Il faut des hommes qui comprennent ce qui intéresse vraiment les jeunes, et qui peuvent les pousser au plus bel amour. Ils le disent - ils le demandent ! - eux-mêmes. Les guides spirituels doivent être persuadés de l'héroïsme de la jeunesse.
"Nous avons été capables de réagir.dit un prêtre âgé au groupe de prêtres serrés autour de lui, "parce que quelqu'un a eu des espoirs pour nous". Les garçons et les filles ont besoin que quelqu'un qui leur apprend à aimer ce qui est vraiment important et à ne pas se laisser distraire par les tromperies de la route... Et souvent, ils l'apprennent non pas tant à la suite de longs cours magistraux qu'en raison d'une véritable passion pour eux de mille façons : leurs idéaux, leurs goûts, leurs chansons, leurs valeurs, leurs préoccupations. Je les veux.
Parce que quelqu'un a eu de l'espoir pour nous. Ceux qui accompagnent spirituellement devraient graver ces mots dans leur cœur s'ils souhaitent sincèrement aider les jeunes. Se réjouir de la jeunesse, se réjouir qu'un jeune soit appelé par Dieu à un dévouement sans réserve, se réjouir que tous puissent atteindre les plus hauts sommets de l'amour de Dieu. Avoir une passion pour la jeunesse rend les jeunes noblement passionnés. Ils remarquent rapidement qui a le goût de la vie, le désir d'être joyeux et la confiance en la jeunesse. Lorsque le prêtre ou le directeur spirituel a de l'enthousiasme pour les jeunes, il réussit à communiquer leurs aspirations de façon naturelle, sans faux-semblants ni étrangetés. Ils trouvent enfin un adulte qui les comprend et parle à leur cœur, qui ne veut pas... sortir rien sur eux, mais veut seulement qu'ils trouvent le vrai bonheur : à leur manière (et plus haut). Il n'y a pas de suspicion, au contraire : ils savent qu'ils peuvent lui parler de leurs choses les plus intimes, car cela ne lui semblera jamais trop. Cet homme, cette femme, enseigne continuellement en paroles et en actes qu'être à Dieu est un don, et que celui qui a été choisi par Dieu est privilégié.

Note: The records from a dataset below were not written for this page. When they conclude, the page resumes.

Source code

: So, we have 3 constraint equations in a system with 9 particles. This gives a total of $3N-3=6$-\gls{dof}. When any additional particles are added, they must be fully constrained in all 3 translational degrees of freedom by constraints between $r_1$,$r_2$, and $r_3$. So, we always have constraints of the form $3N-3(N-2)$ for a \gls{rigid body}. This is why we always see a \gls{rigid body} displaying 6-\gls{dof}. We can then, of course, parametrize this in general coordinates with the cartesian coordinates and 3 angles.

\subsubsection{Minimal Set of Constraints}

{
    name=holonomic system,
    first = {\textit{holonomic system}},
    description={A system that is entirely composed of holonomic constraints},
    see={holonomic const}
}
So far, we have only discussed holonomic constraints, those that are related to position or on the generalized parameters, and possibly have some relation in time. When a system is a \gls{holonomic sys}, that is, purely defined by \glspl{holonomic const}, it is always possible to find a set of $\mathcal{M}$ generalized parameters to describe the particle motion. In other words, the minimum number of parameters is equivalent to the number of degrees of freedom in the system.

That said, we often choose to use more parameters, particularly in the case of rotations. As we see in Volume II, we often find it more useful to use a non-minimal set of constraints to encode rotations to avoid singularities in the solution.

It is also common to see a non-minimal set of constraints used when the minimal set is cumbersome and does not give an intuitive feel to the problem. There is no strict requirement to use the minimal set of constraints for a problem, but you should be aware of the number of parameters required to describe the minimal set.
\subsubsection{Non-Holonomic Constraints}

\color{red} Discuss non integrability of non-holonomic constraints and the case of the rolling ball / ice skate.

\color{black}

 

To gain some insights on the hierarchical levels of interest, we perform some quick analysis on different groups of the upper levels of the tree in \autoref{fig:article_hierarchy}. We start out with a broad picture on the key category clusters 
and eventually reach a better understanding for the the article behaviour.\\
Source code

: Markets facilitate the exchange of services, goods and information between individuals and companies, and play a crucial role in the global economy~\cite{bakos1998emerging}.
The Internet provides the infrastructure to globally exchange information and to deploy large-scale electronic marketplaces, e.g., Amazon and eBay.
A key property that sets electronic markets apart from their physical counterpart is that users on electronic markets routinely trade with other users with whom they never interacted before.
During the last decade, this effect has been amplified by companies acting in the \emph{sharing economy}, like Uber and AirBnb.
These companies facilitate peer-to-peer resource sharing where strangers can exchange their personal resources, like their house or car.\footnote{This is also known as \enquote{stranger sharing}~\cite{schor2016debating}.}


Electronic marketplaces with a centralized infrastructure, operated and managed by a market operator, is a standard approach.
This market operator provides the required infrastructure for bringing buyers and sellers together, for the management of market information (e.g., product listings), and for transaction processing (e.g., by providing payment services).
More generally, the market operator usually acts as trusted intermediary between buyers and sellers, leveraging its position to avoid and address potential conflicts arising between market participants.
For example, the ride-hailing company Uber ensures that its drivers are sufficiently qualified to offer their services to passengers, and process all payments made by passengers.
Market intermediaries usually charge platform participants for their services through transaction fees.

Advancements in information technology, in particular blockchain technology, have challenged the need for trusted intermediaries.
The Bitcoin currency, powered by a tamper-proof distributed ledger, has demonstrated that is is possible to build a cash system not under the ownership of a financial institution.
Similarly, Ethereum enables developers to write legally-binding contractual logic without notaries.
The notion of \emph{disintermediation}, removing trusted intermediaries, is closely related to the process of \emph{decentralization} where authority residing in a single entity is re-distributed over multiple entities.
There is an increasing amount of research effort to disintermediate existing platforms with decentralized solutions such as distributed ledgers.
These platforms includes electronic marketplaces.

Nous avons pu répondre, parce que quelqu'un a eu de l'espoir pour nous. Pour reprendre la comparaison agricole, la plante de la jeunesse doit être soignée au prix des plus grands efforts, mais le plus grand de tous est de l'aimer sincèrement et de tout cœur. Par son amour et ses paroles, l'accompagnateur spirituel débarrassera le jeune des nombreux fléaux auxquels il est exposé : les égards humains, les critiques féroces, la procrastination, la sensualité et le manque de racines.
La peur de Dieu
L'accompagnement spirituel requiert la maîtrise d'un gardien de bonsaï. Une extrême délicatesse dans le traitement de l'âme chrétienne. Le cours de la conversation spirituelle abordera diverses questions : la prière, la foi en Dieu, les doutes et les inquiétudes, les sacrifices de la journée et les circonstances de la vie quotidienne. Chaque personne a sa propre façon d'engager cette conversation, mais dans tous les cas, il faut rechercher la rencontre la plus sincère et la plus vraie avec Dieu. C'est la tâche de l'accompagnateur spirituel d'écouter et d'amener le jeune devant Dieu pour qu'il ne fasse pas ce qu'il veut faire, mais ce qui conduit à un plus grand amour de Dieu. C'est la tâche de l'enseignant d'ouvrir des horizons de droiture et d'amour qui sont le moteur des décisions les plus difficiles ; de pousser les âmes à la communion avec Dieu afin d'amener le paradis sur terre.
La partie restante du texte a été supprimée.